In productie 124 van [appellant] zijn de door De Instuif c.s. in rekening gebrachte bedragen voor administratiekosten vermeld die zijn gebaseerd op de door [appellanten] overlegde facturen van De Instuif c.s. over de jaren 2008-2021. Het totaalbedrag van de in rekening gebrachte administratiekosten is € 1.299,67. Samen met de in rekening gebrachte capaciteitstarieven (€ 1.988,94) komt dat neer op een bedrag van € 3.288,61. Zoals hiervoor in 2.10 is geoordeeld, mochten De Instuif c.s. een bedrag van € 120,75 per jaar tegen het prijspeil van 2022 in rekening brengen voor administratieve werkzaamheden inzake water en elektriciteit. Voor de berekening van het bedrag dat De Instuif c.s. over de jaren 2008-2021 in rekening hadden mogen brengen zal dit bedrag van 2022 ‘terug geïndexeerd’ moeten worden. Voor de indexering dient dan te worden aangesloten bij de door partijen in het kader van de parkbijdragen overgelegde indexeringscijfers van het CPI (zie hierna in 2.16).

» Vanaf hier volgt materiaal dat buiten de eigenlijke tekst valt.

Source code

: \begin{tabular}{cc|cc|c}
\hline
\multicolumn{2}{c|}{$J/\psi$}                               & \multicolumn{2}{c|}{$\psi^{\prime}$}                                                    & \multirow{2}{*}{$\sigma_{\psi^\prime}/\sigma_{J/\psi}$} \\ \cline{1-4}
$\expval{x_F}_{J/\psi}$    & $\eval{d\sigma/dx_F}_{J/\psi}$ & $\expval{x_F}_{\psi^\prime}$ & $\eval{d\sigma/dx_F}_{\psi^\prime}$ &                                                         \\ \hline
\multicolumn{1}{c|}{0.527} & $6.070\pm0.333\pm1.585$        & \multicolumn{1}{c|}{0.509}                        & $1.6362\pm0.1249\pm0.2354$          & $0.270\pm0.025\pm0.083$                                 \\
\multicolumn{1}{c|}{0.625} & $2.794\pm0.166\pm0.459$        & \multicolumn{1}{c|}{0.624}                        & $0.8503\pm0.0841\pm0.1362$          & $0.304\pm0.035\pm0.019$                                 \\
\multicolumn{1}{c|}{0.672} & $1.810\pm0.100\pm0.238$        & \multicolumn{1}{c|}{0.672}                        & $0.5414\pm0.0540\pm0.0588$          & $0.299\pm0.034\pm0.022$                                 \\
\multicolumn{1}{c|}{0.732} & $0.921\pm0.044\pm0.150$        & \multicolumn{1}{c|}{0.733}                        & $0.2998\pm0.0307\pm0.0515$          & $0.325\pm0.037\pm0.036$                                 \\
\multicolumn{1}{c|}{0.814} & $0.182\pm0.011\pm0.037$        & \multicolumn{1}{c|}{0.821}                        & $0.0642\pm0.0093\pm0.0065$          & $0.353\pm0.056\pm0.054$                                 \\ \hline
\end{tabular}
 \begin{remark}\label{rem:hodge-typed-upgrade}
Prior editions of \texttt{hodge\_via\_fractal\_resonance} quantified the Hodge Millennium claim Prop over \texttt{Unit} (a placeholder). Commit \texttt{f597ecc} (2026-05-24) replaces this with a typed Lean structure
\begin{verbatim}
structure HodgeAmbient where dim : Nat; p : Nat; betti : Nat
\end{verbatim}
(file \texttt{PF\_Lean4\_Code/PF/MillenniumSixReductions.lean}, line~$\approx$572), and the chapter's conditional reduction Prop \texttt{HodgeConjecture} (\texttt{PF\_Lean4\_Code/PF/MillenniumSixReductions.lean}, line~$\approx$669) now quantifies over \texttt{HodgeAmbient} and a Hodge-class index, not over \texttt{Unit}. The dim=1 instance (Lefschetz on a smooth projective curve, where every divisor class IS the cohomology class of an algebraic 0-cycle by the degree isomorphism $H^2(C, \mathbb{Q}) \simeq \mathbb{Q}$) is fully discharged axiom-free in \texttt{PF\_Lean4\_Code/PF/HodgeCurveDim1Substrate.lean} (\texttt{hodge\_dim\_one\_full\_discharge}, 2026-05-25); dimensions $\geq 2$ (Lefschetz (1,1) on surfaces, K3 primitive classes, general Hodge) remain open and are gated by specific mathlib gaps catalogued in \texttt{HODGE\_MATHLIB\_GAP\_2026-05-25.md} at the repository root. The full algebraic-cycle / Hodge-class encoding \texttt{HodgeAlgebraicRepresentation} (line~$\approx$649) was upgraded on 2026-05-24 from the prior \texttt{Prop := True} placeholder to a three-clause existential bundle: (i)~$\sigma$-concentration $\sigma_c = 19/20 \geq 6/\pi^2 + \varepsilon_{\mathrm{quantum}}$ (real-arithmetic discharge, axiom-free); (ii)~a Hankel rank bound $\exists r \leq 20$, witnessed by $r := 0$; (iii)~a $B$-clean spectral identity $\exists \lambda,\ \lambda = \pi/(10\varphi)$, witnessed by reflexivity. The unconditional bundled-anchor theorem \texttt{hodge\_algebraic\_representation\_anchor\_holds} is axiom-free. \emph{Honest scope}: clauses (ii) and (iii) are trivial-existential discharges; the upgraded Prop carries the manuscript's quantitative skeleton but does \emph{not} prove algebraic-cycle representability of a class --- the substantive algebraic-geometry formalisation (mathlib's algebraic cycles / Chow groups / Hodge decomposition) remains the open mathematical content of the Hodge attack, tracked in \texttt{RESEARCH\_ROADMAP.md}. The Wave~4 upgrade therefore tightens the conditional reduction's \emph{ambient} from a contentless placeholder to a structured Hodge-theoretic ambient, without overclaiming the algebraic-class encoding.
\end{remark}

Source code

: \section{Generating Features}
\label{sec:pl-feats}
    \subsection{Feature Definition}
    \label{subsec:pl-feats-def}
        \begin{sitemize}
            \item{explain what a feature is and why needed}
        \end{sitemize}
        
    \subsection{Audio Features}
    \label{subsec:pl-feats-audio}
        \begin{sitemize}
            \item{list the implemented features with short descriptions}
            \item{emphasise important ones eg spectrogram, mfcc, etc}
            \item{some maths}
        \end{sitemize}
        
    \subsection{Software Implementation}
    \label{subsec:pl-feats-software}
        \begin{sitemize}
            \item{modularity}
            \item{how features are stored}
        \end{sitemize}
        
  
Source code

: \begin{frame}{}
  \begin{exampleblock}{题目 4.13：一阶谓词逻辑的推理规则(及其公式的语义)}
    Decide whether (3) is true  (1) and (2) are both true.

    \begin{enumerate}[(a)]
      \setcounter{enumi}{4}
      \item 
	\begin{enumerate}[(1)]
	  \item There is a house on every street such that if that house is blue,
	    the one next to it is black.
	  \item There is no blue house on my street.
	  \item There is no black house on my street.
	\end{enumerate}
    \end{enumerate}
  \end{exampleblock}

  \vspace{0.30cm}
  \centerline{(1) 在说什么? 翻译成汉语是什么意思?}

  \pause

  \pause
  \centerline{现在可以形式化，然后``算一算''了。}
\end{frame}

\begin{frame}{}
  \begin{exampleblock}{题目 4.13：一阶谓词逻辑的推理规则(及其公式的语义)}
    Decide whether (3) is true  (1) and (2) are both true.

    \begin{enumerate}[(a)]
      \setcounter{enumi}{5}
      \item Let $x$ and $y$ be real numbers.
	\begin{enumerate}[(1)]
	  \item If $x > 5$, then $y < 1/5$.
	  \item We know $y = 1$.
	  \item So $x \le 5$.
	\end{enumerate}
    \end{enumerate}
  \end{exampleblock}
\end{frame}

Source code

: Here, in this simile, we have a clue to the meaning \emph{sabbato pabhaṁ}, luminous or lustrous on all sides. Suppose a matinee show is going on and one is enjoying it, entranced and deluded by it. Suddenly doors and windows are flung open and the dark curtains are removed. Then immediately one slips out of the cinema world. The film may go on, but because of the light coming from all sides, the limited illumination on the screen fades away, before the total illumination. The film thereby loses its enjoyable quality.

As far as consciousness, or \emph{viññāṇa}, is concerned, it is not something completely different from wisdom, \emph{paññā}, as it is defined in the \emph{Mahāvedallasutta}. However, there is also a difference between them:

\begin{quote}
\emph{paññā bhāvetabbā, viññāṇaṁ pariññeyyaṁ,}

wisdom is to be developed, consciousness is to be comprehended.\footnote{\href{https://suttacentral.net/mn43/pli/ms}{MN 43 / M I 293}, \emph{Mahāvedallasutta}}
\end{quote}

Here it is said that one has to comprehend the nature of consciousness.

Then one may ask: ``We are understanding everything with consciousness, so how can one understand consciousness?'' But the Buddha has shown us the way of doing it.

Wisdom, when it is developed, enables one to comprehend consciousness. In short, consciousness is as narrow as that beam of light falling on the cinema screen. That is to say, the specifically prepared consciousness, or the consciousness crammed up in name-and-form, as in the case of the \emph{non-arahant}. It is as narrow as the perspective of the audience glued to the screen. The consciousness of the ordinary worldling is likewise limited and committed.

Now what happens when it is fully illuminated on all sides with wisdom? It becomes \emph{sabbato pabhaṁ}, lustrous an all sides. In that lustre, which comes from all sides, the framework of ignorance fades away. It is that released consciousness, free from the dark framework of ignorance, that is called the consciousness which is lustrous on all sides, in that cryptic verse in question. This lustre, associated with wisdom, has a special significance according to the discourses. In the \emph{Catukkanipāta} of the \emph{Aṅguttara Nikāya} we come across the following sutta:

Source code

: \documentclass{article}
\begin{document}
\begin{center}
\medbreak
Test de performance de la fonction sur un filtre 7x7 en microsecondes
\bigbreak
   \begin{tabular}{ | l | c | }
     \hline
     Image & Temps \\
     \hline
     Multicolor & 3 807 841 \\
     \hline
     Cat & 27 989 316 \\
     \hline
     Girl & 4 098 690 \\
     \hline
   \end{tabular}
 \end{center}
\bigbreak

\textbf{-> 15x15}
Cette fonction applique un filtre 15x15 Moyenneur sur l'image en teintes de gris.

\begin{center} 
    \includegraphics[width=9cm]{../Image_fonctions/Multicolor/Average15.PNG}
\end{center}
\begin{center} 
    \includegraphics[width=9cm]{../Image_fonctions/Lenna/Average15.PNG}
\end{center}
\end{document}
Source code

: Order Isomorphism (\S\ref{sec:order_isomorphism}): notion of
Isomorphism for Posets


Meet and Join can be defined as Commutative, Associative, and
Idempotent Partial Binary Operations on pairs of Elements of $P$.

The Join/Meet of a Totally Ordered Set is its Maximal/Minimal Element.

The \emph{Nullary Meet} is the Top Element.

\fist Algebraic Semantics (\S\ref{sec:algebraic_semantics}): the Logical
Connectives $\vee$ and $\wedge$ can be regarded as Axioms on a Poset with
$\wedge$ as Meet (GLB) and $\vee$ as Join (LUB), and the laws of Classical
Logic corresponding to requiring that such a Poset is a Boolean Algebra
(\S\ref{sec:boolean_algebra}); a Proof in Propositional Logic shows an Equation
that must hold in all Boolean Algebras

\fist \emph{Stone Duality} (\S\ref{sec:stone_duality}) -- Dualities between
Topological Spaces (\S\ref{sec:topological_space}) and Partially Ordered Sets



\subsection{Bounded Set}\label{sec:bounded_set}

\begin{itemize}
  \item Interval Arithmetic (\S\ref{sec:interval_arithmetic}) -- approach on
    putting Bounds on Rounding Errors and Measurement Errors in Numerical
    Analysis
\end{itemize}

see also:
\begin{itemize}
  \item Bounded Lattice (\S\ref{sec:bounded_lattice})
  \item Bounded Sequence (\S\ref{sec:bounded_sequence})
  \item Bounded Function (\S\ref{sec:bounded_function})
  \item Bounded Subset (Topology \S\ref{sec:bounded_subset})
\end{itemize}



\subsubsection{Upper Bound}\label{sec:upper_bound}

Conclusie inzake kosten voor water en elektriciteit (gewijzigde vorderingen 19, 20 en 27)
2.14.
Het hof gaat voor de kosten van het verbruik van water en elektriciteit uit van de berekeningen van [appellanten] , [8] omdat die berekeningen kenbaar zijn gebaseerd op enerzijds de bedragen die staan vermeld op de facturen van de leveranciers van water en energie, zoals overgelegd door De Instuif c.s., en anderzijds op de bedragen uit de facturen van De Instuif c.s., zoals overgelegd door [appellanten] Voor de administratiekosten gaat het hof uit van de ureninschatting van De Instuif c.s. tegen een uurtarief van € 50,- (exclusief btw; prijspeil 2022) en daarbij horende berekening zoals hiervoor in 2.10 en 2.13 genoemd.
2.15.
Op basis hiervan zal het hof een bedrag van
€ 119,11aan teveel in rekening gebrachte kosten voor waterverbruik en een bedrag van
€ 1.101,41als teveel in rekening gebrachte kosten voor elektriciteitsverbruik toewijzen. Daarnaast zal het hof de vorderingen voor het teveel in rekening gebrachte administratiekosten voor water en elektriciteit en de in rekening gebrachte capaciteitstarieven op de volgende wijze toewijzen. De Instuif c.s. zullen aan [appellanten] de uitkomst van de volgende berekening aan [appellanten] terug moeten betalen: het bedrag van € 3.288,61 minus de bedragen die De Instuif c.s. in de jaren 2008-2021 aan administratiekosten in rekening hadden mogen brengen uitgaande van een jaarbedrag van € 120,75 met prijspeil 2022. Het hof geeft daarbij de volgende toelichting. Uitgaande van het bedrag van € 120,75 dat De Instuif c.s. in 2022 in rekening hadden mogen brengen en het indexcijfer van 1,3 % over 2020 (het jaar voorafgaand aan de indexering), zoals genoemd in productie 95 van [appellanten] , hadden De Instuif c.s. in 2021 een bedrag van € 119,20 aan administratiekosten in rekening mogen brengen. Het bedrag aan administratiekosten dient vervolgens per jaar op deze wijze te worden teruggerekend tot aan 2008 aan de hand van de indexcijfers zoals genoemd in productie 95 van [appellanten] en productie 22 van De Instuif c.s. Vervolgens dient de optelsom van deze bedragen over de jaren 2008-2021 afgetrokken te worden van het over die jaren in rekening gebrachte bedrag voor administratiekosten en capaciteitstarief, zijnde € 3.288,61. De uitkomst van deze som dienen De Instuif c.s. terug te betalen aan [appellanten]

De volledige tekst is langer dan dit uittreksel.